Elle laissa couler son regard sur lui, faisant mine de le jauger, puis essuya un sourire en coin. « Peut-être n'es-tu pas tombé aussi bas que je le pensais. ». Une mesquinerie sans valeur ; il lui avait déjà donné la preuve qu'il ne s'était pas abaissé à son niveau. Qu'il ne l'avait jamais fait et qu'il ne le ferait jamais.

« Est-ce que tu as une idée où se trouve ce fameux livre ? ». Elle haussa une épaule. « J'ai beaucoup d'idées. Et toi, as-tu du temps ? ». Elle souleva ensuite ses yeux cernés de mascara, dégagea sa baguette de sa veste, puis la pointa vers un coin du plafond. Murmurant une incantation, qu'elle dut reprendre à trois fois, par manque de force, elle finit néanmoins par parvenir à ses fins : un carré se détacha du reste de la bâtisse et une échelle se déplia jusqu'à venir toucher la pointe de leurs pieds.

« On monte. », décida-t-elle. Le grenier de Carmello Lodge contenait les plus puissants artefacts et grimoires de toute la bibliothèque, à disposition de qui le souhaitait. Seulement, qui le souhaitait, ce n'était pas grand-monde, tout au plus une dizaine de personnes.
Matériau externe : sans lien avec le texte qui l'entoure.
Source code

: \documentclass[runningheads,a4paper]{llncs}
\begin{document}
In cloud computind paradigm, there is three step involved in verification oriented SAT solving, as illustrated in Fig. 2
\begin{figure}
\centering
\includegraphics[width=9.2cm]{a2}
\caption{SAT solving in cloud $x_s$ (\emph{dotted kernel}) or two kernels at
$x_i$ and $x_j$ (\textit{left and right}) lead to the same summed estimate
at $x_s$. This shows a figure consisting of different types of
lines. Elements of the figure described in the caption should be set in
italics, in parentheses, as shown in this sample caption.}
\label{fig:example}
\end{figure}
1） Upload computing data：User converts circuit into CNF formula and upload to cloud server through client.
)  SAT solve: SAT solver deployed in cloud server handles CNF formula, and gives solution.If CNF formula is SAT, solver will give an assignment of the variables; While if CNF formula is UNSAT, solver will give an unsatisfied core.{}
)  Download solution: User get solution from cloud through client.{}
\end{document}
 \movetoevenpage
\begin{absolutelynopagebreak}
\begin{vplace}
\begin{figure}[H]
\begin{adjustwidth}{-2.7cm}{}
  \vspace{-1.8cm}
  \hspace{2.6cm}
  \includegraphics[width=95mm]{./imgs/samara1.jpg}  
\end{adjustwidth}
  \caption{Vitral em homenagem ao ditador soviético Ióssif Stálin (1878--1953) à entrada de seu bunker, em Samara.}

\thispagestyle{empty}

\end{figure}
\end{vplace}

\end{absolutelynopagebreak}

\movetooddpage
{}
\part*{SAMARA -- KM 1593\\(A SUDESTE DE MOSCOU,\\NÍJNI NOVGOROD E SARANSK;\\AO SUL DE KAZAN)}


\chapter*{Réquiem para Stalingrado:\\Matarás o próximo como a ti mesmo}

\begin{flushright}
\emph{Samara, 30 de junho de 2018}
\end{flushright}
Entre les épouvantards surprises, qui se dissimulaient dans les malles, et les goules affamées et particulièrement dangereuses qui se terraient dans les armoires, chaque pas devenait incertain, propice aux rencontres les plus indésirables. « À moins que tu ne sois pas aussi fou que tu le laisses paraître ? », glissa-t-elle avec un sourire plus féroce. Après tout, c'était bien de la folie, traîner avec une O'Hara, se plier à un de ses marchés, lui faire confiance ? N'est-ce pas ?

Elle se dégagea de leur étreinte, puis posa son escarpin sur la première marche branlante. L'équilibre précaire, elle lui jeta un regard par-dessus son épaule, puis lui ordonna fermement : « Ne me laisse pas tomber. ». Ni de l'échelle. Ni pour leur marché.

Sans attendre de réponse, elle se retourna et commença son ascension.